Notice that all of the necessary information for building introspection code for a system call is contained in the call prototype, aside from a little domain knowledge about how system calls work on an architecture & operating system. The script recreate_all_os_arch.sh in the syscalls2 directory can be run to re-generate code. That script, in turn, simply runs the script syscall_parser.py with arguments that tell it to generate code for the operating systems and architectures given on the command line.

The script produces the following files:

gen_syscalls_ext_typedefs.h

This file contains two lines per system call prototype and defines the types of the _enter and _return callbacks.

gen_syscall_ppp_boilerplate_enter.cpp
gen_syscall_ppp_boilerplate_return.cpp
gen_syscall_ppp_register_enter.cpp
gen_syscall_ppp_register_return.cpp
gen_syscall_ppp_extern_enter.h
gen_syscall_ppp_extern_return.h

These six files are all the necessary code to make PPP work for system calls.

Finally, for each OS, we will have two files that contain the code responsible for handling each individual system call. They contain a large C switch statment with a case for each system call number.
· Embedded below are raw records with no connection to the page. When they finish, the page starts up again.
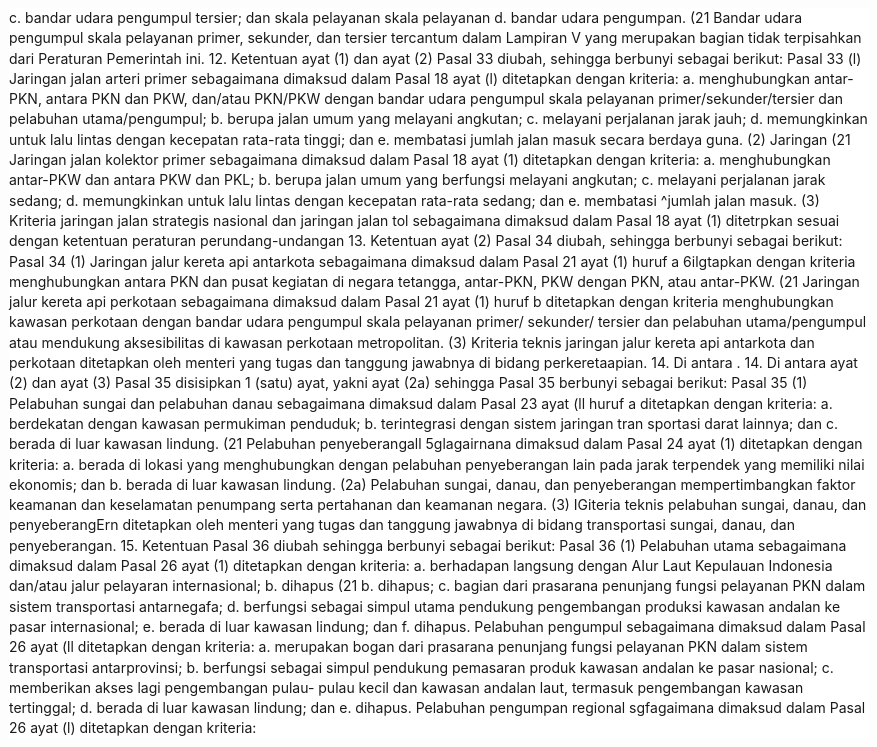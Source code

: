 c. bandar udara pengumpul tersier; dan skala pelayanan skala pelayanan d. bandar udara pengumpan. (21 Bandar udara pengumpul skala pelayanan primer, sekunder, dan tersier tercantum dalam Lampiran V yang merupakan bagian tidak terpisahkan dari Peraturan Pemerintah ini.
12. Ketentuan ayat (1) dan ayat (2) Pasal 33 diubah, sehingga berbunyi sebagai berikut: Pasal 33 (l) Jaringan jalan arteri primer sebagaimana dimaksud dalam Pasal 18 ayat (l) ditetapkan dengan kriteria:
a. menghubungkan antar-PKN, antara PKN dan PKW, dan/atau PKN/PKW dengan bandar udara pengumpul skala pelayanan primer/sekunder/tersier dan pelabuhan utama/pengumpul;
b. berupa jalan umum yang melayani angkutan;
c. melayani perjalanan jarak jauh;
d. memungkinkan untuk lalu lintas dengan kecepatan rata-rata tinggi; dan
e. membatasi jumlah jalan masuk secara berdaya guna.
(2) Jaringan (21 Jaringan jalan kolektor primer sebagaimana dimaksud dalam Pasal 18 ayat (1) ditetapkan dengan kriteria:
a. menghubungkan antar-PKW dan antara PKW dan PKL;
b. berupa jalan umum yang berfungsi melayani angkutan;
c. melayani perjalanan jarak sedang;
d. memungkinkan untuk lalu lintas dengan kecepatan rata-rata sedang; dan
e. membatasi ^jumlah jalan masuk. (3) Kriteria jaringan jalan strategis nasional dan jaringan jalan tol sebagaimana dimaksud dalam Pasal 18 ayat (1) ditetrpkan sesuai dengan ketentuan peraturan perundang-undangan
13. Ketentuan ayat (2) Pasal 34 diubah, sehingga berbunyi sebagai berikut:
Pasal 34
(1) Jaringan jalur kereta api antarkota sebagaimana dimaksud dalam Pasal 21 ayat (1) huruf a 6ilgtapkan dengan kriteria menghubungkan antara PKN dan pusat kegiatan di negara tetangga, antar-PKN, PKW dengan PKN, atau antar-PKW. (21 Jaringan jalur kereta api perkotaan sebagaimana dimaksud dalam Pasal 21 ayat (1) huruf b ditetapkan dengan kriteria menghubungkan kawasan perkotaan dengan bandar udara pengumpul skala pelayanan primer/ sekunder/ tersier dan pelabuhan utama/pengumpul atau mendukung aksesibilitas di kawasan perkotaan metropolitan.
(3) Kriteria teknis jaringan jalur kereta api antarkota dan perkotaan ditetapkan oleh menteri yang tugas dan tanggung jawabnya di bidang perkeretaapian.
14. Di antara .
14. Di antara ayat (2) dan ayat (3) Pasal 35 disisipkan 1 (satu) ayat, yakni ayat (2a) sehingga Pasal 35 berbunyi sebagai berikut: Pasal 35 (1) Pelabuhan sungai dan pelabuhan danau sebagaimana dimaksud dalam Pasal 23 ayat (ll huruf a ditetapkan dengan kriteria:
a. berdekatan dengan kawasan permukiman penduduk;
b. terintegrasi dengan sistem jaringan tran sportasi darat lainnya; dan
c. berada di luar kawasan lindung. (21 Pelabuhan penyeberangall 5glagairnana dimaksud dalam Pasal 24 ayat (1) ditetapkan dengan kriteria:
a. berada di lokasi yang menghubungkan dengan pelabuhan penyeberangan lain pada jarak terpendek yang memiliki nilai ekonomis; dan
b. berada di luar kawasan lindung. (2a) Pelabuhan sungai, danau, dan penyeberangan mempertimbangkan faktor keamanan dan keselamatan penumpang serta pertahanan dan keamanan negara. (3) IGiteria teknis pelabuhan sungai, danau, dan penyeberangErn ditetapkan oleh menteri yang tugas dan tanggung jawabnya di bidang transportasi sungai, danau, dan penyeberangan.
15. Ketentuan Pasal 36 diubah sehingga berbunyi sebagai berikut: Pasal 36 (1) Pelabuhan utama sebagaimana dimaksud dalam Pasal 26 ayat (1) ditetapkan dengan kriteria:
a. berhadapan langsung dengan AIur Laut Kepulauan Indonesia dan/atau jalur pelayaran internasional;
b. dihapus (21 b. dihapus;
c. bagian dari prasarana penunjang fungsi pelayanan PKN dalam sistem transportasi antarnegafa;
d. berfungsi sebagai simpul utama pendukung pengembangan produksi kawasan andalan ke pasar internasional;
e. berada di luar kawasan lindung; dan
f. dihapus. Pelabuhan pengumpul sebagaimana dimaksud dalam Pasal 26 ayat (ll ditetapkan dengan kriteria:
a. merupakan bogan dari prasarana penunjang fungsi pelayanan PKN dalam sistem transportasi antarprovinsi;
b. berfungsi sebagai simpul pendukung pemasaran produk kawasan andalan ke pasar nasional;
c. memberikan akses lagi pengembangan pulau- pulau kecil dan kawasan andalan laut, termasuk pengembangan kawasan tertinggal;
d. berada di luar kawasan lindung; dan
e. dihapus. Pelabuhan pengumpan regional sgfagaimana dimaksud dalam Pasal 26 ayat (l) ditetapkan dengan kriteria:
For each, the arguments to the call are made available and then run on all registered callbacks.

gen_syscall_switch_enter_linux_x86.cpp
gen_syscall_switch_return_linux_x86.cpp

Adding Support for a New Operating System

Adding support for a new operating system is relatively simple, provided you have a prototypes file in the correct format. For example, suppose you want to add newos, which is an operating system for x86. The prototypes file would be named newos_x86_prototypes.txt. Then:

  1. Add newos to the KNOWN_OS variable in syscall_parser.py
  2. Edit recreate_all_os_arch.sh and add newos x86 to the end of the command line.
  3. Add another enum for it in syscalls2.cpp and fill out the per-profile function pointers for it; these functions essentially tell syscalls2 what the system call ABI is (i.e., how to retrieve the system call arguments).
  4. Add another case to the if statement in init_plugin, so that it recognizes newos_x86 as a valid profile.
  5. Add the gen_syscall_switch_enter_newos_x86.cpp and gen_syscall_switch_return_newos_x86.cpp files to the Makefile.
  6. Add the prototypes for syscall_enter_switch_newos_x86 and syscall_return_switch_newos_x86 functions to syscalls2.h.
  7. Re-run ./recreate_all_os_arch.sh to generate the code for the switch statements.